Designing a High Availability Asterisk Infrastructure at RMU

This past year, one of my largest projects was to take ownership of RMU's Asterisk-based IP PBX and upgrade it from version 1.2 Business Edition to 1.8 Open Source (Long Term Support). This was no small task, with nearly every config file needing completely rewritten, including the University's entire dialplan. This was both a blessing and curse. There was significant time involved, but because of that, it allowed me (with some help from my boss) to rethink and reengineer the system from the ground up, ultimately providing a less buggy, more reliable phone system with more features for our users and myself as an admin. With the upgrade, we also wanted to be able to provide guaranteed high availability for 98% of all the functions of the phone system. Below, I've detailed some of the ways we made that possible.

High Level Overview

Our Asterisk phone system consists of seven servers. One is an FTP server that serves phone configuration data, and the other six actually run Asterisk and handle calls in one way or another. Two of these servers are dedicated to call routing to the PSTN. One is considered the primary, and the other is considered the secondary. The other four servers are dedicated to what we consider the application layer of the phone system. One server is for Admin/Faculty/Staff endpoint registrations, call queues, menus, etc., and the other server is for student dorm room endpoint registrations through AudioCodes VoIP gateways. The other two are virtual servers in our VMware environment that each serve, respectively, as a virtual counterpart for the admin/faculty/staff and student dorm physical servers. Running Asterisk out of a virtual environment isn't recommended by Digium (nor RMU), but in a worst-case scenario, it can be done and will function to a moderate degree. These virtual servers contain exact copies of the Asterisk and DAHDI configuration files from their physical counterparts. Any settings that are machine/host specific in our configuration files are set via file includes that are not synchronized between servers.

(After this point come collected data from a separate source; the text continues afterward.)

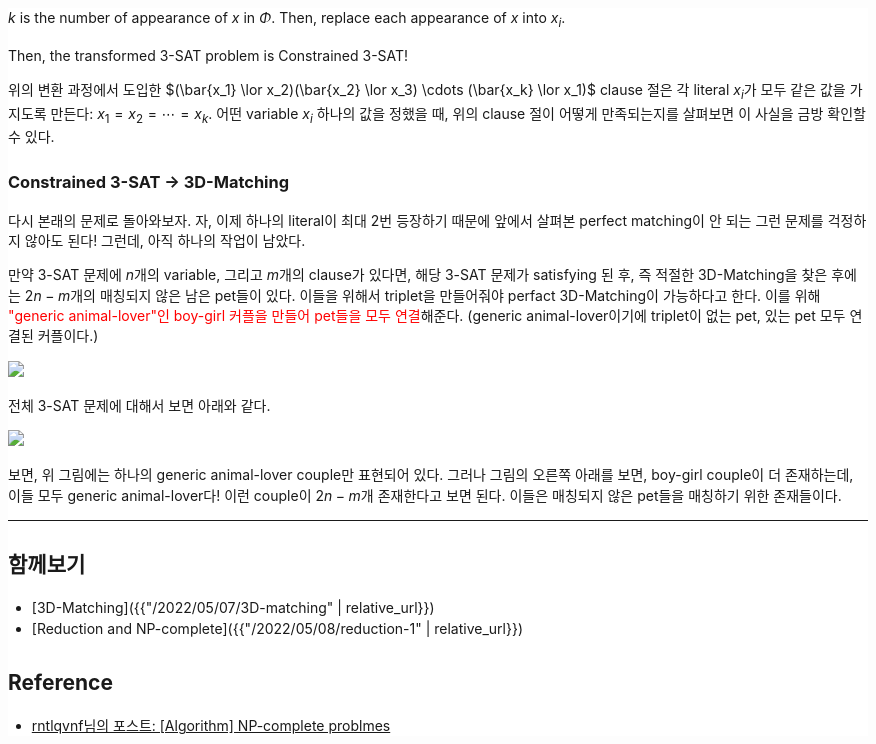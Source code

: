 $k$ is the number of appearance of $x$ in $\Phi$. Then, replace each appearance of $x$ into $x_i$.

Then, the transformed 3-SAT problem is Constrained 3-SAT!

</div>

위의 변환 과정에서 도입한 $(\bar{x_1} \lor x_2)(\bar{x_2} \lor x_3) \cdots (\bar{x_k} \lor x_1)$ clause 절은 각 literal $x_i$가 모두 같은 값을 가지도록 만든다: $x_1 = x_2 = \cdots = x_k$. 어떤 variable $x_i$ 하나의 값을 정했을 때, 위의 clause 절이 어떻게 만족되는지를 살펴보면 이 사실을 금방 확인할 수 있다.

### Constrained 3-SAT → 3D-Matching

다시 본래의 문제로 돌아와보자. 자, 이제 하나의 literal이 최대 2번 등장하기 때문에 앞에서 살펴본 perfect matching이 안 되는 그런 문제를 걱정하지 않아도 된다! 그런데, 아직 하나의 작업이 남았다.


만약 3-SAT 문제에 $n$개의 variable, 그리고 $m$개의 clause가 있다면, 해당 3-SAT 문제가 satisfying 된 후, 즉 적절한 3D-Matching을 찾은 후에는 $2n - m$개의 매칭되지 않은 남은 pet들이 있다. 이들을 위해서 triplet을 만들어줘야 perfact 3D-Matching이 가능하다고 한다. 이를 위해 <span style="color: red">"generic animal-lover"인 boy-girl 커플을 만들어 pet들을 모두 연결</span>해준다. (generic animal-lover이기에 triplet이 없는 pet, 있는 pet 모두 연결된 커플이다.)

<div class="img-wrapper">
  <img src="{{ "/images/computer-science/algorithm/reduction-3-4.png" | relative_url }}" width="100%">
</div>

전체 3-SAT 문제에 대해서 보면 아래와 같다.

<div class="img-wrapper">
  <img src="{{ "/images/computer-science/algorithm/reduction-3-5.png" | relative_url }}" width="100%">
</div>

보면, 위 그림에는 하나의 generic animal-lover couple만 표현되어 있다. 그러나 그림의 오른쪽 아래를 보면, boy-girl couple이 더 존재하는데, 이들 모두 generic animal-lover다! 이런 couple이 $2n-m$개 존재한다고 보면 된다. 이들은 매칭되지 않은 pet들을 매칭하기 위한 존재들이다.

<hr/>

## 함께보기

- [3D-Matching]({{"/2022/05/07/3D-matching" | relative_url}})
- [Reduction and NP-complete]({{"/2022/05/08/reduction-1" | relative_url}})

## Reference

- [rntlqvnf님의 포스트: [Algorithm] NP-complete problmes](https://rntlqvnf.github.io/lecture%20notes/algorithm-np-1)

Multiple Registrations Per Endpoints

As mentioned above, because we have two servers for each application layer user group (admin/faculty/staff and students), the admin/faculty/staff endpoints register to both the primary and secondary server. If the primary were to go down for any reason, the phones would simply send their calls off to the virtual secondary. The AudioCodes VoIP gateways in the student dorms are configured in a hot-swap proxy mode with homing enabled. This allows them to failover to the secondary virtual server if needed, but they will always try and fall back to the primary if/when it becomes available again.

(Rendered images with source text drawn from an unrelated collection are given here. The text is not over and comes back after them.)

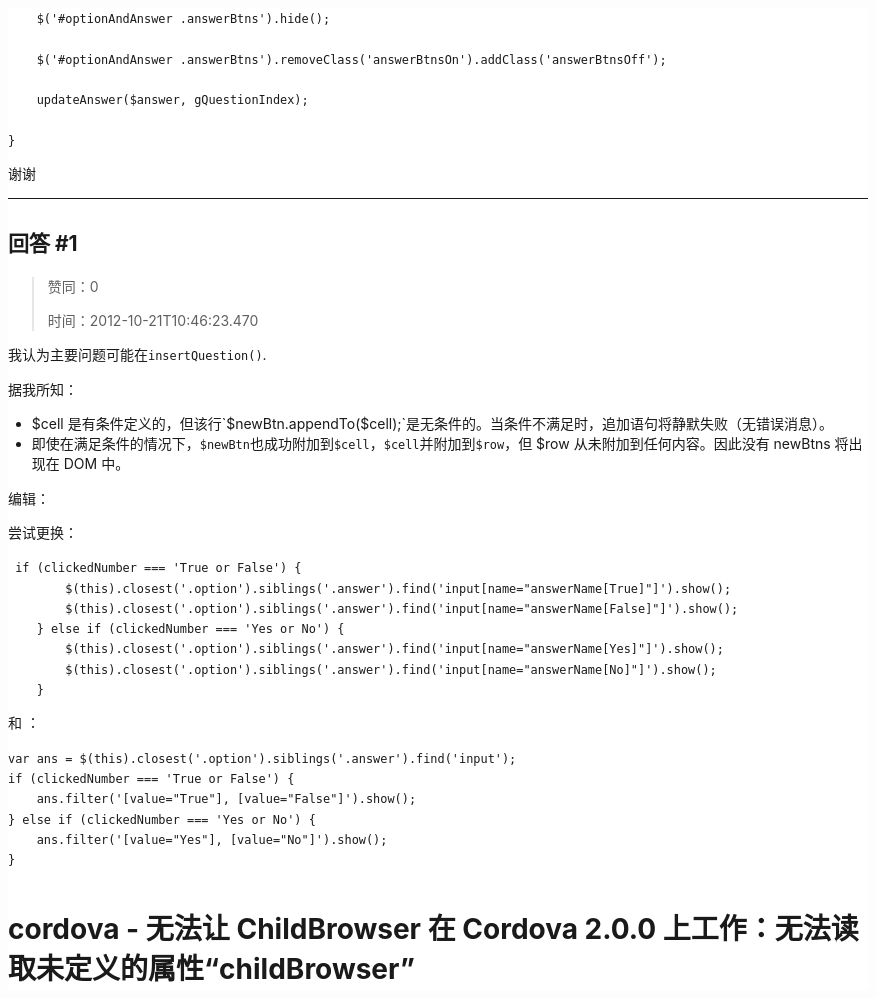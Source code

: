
 ```
    $('#optionAndAnswer .answerBtns').hide();

    $('#optionAndAnswer .answerBtns').removeClass('answerBtnsOn').addClass('answerBtnsOff');

    updateAnswer($answer, gQuestionIndex);

} 
```

谢谢

* * *

## 回答 #1

> 赞同：0
> 
> 时间：2012-10-21T10:46:23.470

我认为主要问题可能在`insertQuestion()`.

据我所知：

*   $cell 是有条件定义的，但该行`$newBtn.appendTo($cell);`是无条件的。当条件不满足时，追加语句将静默失败（无错误消息）。
*   即使在满足条件的情况下，`$newBtn`也成功附加到`$cell`，`$cell`并附加到`$row`，但 $row 从未附加到任何内容。因此没有 newBtns 将出现在 DOM 中。

编辑：

尝试更换：

```
 if (clickedNumber === 'True or False') {
        $(this).closest('.option').siblings('.answer').find('input[name="answerName[True]"]').show();
        $(this).closest('.option').siblings('.answer').find('input[name="answerName[False]"]').show();
    } else if (clickedNumber === 'Yes or No') {
        $(this).closest('.option').siblings('.answer').find('input[name="answerName[Yes]"]').show();
        $(this).closest('.option').siblings('.answer').find('input[name="answerName[No]"]').show();
    } 
```

和 ：

```
var ans = $(this).closest('.option').siblings('.answer').find('input');
if (clickedNumber === 'True or False') {
    ans.filter('[value="True"], [value="False"]').show();
} else if (clickedNumber === 'Yes or No') {
    ans.filter('[value="Yes"], [value="No"]').show();
} 
```

# cordova - 无法让 ChildBrowser 在 Cordova 2.0.0 上工作：无法读取未定义的属性“childBrowser”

Separation of Call Routing and Application Layer Servers

Separation of call routing to the PSTN from the application layer servers allows us to handle issues at each layer independently. Because administrative inter-campus calls never even reach the physical call routing layer, if we were to experience a total failure at the routing layer, administrative inter-campus phone calls would continue to function. This separation also allows us to integrate seamlessly with our legacy Nortel PBX. Connections to the Nortel are handled at the routing layer and call flows between Asterisk and the Nortel work as expected with just a slight reduction in caller ID information.

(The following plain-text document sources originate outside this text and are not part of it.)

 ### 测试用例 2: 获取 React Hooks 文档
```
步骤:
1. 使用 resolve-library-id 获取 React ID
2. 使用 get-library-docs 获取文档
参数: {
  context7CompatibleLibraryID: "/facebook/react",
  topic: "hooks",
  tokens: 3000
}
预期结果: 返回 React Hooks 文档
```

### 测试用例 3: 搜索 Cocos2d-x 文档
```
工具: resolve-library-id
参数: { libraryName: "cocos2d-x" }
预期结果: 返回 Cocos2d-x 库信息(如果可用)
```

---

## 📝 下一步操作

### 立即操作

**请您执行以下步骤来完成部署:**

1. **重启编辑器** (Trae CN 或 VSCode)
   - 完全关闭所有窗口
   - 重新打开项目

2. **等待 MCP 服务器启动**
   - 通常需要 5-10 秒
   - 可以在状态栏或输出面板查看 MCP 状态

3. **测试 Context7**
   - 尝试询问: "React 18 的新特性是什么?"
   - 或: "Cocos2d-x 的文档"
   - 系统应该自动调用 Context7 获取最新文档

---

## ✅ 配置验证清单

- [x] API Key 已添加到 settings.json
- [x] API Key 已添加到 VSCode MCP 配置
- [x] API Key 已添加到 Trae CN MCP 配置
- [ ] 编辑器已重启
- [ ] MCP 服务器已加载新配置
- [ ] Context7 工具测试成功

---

Geographically Dispersed Call Routing and Multiple Trunk Groups

The secondary server at the call routing layer lives about 25 miles away from the primary by nature of it being placed in a secondary data center. It's connected via our MAN that runs from our Moon campus to the city and back following different paths in each direction. This difference in geolocation adds significant failover capability in case of a disaster in or near our datacenter on our Moon campus. We worked with our PRI provider to enable trunk group failover between our trunk groups so that if our Moon trunk groups were to go down for any reason, University calls would immediately begin flowing into our backup trunk group where the lines are connected to the secondary server downtown. Our primary call routing server also includes PRIs from two different trunk groups that leave the CO from different switches. If our provider were to have a failure with one of its switches, we would still receive calls on the other trunk group.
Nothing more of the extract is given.